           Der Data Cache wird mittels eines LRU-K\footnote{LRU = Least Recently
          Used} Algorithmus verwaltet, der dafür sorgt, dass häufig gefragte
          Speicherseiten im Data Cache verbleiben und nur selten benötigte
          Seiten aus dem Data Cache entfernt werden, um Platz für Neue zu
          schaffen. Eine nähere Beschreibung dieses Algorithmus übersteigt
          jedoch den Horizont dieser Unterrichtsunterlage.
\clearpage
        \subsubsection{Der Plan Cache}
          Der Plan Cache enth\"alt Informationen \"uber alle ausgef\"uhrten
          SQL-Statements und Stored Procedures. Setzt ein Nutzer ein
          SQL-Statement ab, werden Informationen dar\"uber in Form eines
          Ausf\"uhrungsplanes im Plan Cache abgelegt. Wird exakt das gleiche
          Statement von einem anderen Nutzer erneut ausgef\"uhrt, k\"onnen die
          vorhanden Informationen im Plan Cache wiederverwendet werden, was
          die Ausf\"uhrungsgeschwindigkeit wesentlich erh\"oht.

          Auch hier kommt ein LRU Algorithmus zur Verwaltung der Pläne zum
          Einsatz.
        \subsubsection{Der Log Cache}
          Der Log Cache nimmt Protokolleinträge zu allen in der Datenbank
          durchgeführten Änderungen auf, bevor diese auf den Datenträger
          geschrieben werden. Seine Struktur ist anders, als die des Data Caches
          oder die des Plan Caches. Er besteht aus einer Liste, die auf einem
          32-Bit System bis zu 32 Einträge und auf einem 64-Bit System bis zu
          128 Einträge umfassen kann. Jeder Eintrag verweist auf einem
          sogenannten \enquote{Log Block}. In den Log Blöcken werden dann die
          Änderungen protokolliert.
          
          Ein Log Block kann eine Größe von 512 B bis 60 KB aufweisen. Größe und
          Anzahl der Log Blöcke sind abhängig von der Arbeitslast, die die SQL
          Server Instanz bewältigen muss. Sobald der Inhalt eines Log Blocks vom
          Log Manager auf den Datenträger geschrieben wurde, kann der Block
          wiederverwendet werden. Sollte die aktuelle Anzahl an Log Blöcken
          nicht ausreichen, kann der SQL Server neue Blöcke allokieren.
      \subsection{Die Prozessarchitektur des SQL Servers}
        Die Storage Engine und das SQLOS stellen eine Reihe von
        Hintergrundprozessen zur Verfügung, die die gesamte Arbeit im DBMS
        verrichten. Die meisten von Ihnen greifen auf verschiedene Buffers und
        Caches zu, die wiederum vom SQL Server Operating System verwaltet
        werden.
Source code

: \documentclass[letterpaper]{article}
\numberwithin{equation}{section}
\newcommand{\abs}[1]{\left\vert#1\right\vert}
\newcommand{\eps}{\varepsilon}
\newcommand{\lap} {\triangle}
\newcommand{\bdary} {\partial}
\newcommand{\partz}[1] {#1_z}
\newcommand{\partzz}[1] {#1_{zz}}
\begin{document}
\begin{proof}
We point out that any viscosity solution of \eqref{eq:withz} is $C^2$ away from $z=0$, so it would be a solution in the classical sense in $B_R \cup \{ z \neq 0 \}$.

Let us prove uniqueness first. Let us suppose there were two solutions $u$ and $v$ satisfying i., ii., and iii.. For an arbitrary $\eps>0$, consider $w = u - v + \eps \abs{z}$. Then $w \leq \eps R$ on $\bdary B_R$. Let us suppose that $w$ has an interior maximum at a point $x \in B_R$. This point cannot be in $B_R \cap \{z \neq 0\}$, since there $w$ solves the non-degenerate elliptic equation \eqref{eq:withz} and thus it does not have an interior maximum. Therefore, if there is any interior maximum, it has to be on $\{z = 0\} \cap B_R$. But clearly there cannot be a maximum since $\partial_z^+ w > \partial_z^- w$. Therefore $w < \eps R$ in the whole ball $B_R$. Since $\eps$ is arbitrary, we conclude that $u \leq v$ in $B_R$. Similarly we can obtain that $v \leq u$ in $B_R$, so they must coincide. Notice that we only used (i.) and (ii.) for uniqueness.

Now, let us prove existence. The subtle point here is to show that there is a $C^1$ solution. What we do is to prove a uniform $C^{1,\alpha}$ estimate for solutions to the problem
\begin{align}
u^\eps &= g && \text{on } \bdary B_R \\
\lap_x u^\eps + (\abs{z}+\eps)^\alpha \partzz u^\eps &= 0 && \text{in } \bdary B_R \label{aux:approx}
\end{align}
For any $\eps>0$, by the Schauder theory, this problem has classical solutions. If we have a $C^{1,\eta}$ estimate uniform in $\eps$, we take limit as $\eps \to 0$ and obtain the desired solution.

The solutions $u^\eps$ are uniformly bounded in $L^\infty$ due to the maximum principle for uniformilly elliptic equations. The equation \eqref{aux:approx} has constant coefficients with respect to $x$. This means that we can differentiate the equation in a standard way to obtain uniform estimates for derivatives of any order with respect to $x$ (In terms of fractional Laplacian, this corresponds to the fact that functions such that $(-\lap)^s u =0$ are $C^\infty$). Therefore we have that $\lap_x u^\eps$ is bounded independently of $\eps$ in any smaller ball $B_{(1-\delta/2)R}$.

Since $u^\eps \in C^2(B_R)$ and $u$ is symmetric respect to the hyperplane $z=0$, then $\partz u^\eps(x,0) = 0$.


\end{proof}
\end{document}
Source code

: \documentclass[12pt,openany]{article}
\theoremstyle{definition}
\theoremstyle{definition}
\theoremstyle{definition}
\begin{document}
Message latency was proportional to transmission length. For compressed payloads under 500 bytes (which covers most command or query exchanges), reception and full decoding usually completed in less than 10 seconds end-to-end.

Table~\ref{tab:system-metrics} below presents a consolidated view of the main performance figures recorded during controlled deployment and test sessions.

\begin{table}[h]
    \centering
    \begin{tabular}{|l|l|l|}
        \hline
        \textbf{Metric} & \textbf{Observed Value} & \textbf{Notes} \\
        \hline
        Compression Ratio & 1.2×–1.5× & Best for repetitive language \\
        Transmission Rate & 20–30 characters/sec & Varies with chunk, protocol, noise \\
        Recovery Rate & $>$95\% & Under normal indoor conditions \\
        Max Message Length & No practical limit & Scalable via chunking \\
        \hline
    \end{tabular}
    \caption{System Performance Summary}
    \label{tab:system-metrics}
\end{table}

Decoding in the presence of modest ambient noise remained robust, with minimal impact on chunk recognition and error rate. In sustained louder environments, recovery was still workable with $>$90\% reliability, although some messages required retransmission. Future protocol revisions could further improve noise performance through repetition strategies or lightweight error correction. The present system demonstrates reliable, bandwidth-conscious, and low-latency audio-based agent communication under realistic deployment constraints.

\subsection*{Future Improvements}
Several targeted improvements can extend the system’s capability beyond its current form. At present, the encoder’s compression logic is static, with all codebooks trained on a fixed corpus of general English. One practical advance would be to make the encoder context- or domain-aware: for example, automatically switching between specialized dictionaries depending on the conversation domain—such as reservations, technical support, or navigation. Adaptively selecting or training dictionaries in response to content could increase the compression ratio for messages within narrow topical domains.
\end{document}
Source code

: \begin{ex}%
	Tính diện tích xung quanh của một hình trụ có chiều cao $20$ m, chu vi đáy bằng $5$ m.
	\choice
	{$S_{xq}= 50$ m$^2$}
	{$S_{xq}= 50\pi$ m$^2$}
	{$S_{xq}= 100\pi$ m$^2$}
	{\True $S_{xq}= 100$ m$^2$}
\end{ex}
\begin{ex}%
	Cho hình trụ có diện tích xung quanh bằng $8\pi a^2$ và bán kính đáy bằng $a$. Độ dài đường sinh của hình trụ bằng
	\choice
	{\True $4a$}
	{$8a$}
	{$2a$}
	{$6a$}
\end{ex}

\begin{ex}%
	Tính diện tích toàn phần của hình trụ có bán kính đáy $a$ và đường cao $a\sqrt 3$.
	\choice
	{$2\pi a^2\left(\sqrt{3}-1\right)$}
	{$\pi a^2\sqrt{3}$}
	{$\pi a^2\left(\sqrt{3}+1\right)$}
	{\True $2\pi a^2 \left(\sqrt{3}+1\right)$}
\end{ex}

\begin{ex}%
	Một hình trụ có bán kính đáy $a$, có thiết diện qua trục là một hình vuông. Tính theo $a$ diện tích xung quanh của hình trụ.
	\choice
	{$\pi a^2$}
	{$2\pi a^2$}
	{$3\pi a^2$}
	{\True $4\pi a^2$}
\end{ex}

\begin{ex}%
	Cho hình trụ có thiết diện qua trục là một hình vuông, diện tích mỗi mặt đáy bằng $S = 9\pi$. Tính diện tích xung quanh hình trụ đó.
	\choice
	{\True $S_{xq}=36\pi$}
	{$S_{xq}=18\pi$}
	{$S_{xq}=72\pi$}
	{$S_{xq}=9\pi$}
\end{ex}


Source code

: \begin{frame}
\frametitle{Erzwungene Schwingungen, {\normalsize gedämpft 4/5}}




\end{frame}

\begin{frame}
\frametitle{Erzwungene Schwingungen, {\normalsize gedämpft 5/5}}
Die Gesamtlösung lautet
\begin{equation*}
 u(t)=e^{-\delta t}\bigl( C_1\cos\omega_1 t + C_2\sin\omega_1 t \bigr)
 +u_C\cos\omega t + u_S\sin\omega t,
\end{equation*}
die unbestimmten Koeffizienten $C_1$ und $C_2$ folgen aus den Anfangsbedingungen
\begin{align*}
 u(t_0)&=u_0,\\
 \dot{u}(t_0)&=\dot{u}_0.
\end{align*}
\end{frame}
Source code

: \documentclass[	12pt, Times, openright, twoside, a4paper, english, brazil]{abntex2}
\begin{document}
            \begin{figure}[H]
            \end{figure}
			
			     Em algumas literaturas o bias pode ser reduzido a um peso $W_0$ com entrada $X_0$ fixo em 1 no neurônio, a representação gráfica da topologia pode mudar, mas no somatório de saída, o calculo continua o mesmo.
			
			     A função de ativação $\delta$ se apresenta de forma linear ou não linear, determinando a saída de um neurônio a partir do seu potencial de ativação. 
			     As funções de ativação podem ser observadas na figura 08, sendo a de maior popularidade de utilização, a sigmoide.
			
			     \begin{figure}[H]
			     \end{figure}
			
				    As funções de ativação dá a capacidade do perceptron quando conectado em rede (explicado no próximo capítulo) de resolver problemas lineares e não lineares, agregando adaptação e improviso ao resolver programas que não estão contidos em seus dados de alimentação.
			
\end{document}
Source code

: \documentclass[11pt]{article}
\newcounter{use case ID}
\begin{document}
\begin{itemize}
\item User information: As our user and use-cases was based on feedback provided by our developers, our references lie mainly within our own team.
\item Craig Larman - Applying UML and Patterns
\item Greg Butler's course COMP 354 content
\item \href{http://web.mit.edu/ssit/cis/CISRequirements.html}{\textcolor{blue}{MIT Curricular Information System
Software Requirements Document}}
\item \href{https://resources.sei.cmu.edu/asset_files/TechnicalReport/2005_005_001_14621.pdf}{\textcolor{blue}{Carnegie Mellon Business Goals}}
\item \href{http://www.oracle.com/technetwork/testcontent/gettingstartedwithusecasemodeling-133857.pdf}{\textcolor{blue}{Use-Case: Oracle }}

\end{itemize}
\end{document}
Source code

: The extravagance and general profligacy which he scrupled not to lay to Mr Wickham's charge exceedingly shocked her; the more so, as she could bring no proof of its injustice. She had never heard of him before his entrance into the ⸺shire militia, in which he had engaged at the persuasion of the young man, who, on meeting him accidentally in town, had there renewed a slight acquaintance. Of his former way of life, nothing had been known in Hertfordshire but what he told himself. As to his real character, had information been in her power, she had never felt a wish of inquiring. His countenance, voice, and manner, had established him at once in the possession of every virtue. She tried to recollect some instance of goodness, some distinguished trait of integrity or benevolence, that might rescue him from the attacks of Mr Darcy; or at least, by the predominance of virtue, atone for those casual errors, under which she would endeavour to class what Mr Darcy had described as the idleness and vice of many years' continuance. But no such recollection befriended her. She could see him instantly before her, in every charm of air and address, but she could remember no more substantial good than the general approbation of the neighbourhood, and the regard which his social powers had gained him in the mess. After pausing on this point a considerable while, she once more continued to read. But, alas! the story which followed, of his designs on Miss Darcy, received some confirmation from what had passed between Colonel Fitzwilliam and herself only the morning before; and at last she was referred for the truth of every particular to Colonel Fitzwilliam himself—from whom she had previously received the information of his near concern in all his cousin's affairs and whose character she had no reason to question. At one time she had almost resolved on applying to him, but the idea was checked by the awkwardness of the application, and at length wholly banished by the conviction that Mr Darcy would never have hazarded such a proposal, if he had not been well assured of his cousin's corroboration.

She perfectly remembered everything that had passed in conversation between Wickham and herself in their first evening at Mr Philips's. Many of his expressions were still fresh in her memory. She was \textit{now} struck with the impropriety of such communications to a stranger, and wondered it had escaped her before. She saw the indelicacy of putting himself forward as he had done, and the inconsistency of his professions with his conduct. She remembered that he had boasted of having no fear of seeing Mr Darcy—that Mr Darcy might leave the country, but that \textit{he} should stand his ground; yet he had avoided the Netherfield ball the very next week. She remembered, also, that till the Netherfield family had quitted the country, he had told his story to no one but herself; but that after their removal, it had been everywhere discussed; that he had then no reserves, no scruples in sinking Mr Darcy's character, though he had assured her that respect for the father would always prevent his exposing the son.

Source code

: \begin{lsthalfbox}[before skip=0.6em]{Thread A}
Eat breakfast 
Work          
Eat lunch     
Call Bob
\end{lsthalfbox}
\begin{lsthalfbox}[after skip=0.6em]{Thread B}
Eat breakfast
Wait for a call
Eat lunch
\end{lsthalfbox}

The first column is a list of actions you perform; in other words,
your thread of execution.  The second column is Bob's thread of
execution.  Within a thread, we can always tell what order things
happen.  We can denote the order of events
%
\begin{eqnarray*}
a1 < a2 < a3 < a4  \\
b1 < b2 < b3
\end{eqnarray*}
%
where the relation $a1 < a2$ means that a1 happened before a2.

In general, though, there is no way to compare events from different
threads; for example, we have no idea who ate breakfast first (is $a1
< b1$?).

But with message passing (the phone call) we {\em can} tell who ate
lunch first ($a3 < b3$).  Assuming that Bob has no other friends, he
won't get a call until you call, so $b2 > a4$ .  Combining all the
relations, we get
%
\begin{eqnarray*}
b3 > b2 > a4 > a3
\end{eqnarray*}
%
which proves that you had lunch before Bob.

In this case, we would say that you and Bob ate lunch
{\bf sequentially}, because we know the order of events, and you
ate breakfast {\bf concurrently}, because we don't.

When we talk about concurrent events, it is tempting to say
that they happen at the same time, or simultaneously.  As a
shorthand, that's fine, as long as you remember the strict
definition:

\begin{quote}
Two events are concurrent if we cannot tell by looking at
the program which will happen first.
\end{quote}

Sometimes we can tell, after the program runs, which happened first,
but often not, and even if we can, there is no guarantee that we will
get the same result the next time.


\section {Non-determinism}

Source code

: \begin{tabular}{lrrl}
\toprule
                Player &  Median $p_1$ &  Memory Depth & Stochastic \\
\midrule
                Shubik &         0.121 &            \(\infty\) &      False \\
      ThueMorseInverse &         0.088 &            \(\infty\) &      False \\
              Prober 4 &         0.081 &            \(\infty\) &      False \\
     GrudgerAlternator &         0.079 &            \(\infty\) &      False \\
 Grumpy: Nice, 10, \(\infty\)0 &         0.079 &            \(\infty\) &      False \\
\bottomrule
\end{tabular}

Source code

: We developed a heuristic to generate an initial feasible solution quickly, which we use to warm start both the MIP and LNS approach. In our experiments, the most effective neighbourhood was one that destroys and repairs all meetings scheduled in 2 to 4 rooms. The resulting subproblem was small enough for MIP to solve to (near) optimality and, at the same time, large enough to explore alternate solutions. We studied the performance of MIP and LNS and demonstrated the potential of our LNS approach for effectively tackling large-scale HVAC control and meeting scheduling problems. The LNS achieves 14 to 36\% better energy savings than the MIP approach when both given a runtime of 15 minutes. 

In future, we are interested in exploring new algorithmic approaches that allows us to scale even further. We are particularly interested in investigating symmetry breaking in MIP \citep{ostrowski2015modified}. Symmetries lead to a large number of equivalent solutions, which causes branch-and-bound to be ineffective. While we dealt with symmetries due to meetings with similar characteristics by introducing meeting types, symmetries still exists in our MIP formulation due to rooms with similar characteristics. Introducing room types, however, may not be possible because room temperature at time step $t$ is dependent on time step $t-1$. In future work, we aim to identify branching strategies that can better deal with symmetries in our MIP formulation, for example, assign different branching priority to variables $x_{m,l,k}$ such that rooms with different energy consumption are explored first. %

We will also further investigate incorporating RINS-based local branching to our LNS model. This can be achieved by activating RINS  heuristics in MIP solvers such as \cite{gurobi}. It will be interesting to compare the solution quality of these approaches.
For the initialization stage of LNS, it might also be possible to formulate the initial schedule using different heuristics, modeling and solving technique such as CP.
┄┄┄┄┄┄
▸ Task to carry out
Lines holding the word "partzz" in the entries above are the ones to pull out. Copy them all.

▸ Exercise output
\newcommand{\partzz}[1] {#1_{zz}}
\lap_x u^\eps + (\abs{z}+\eps)^\alpha \partzz u^\eps &= 0 && \text{in } \bdary B_R \label{aux:approx}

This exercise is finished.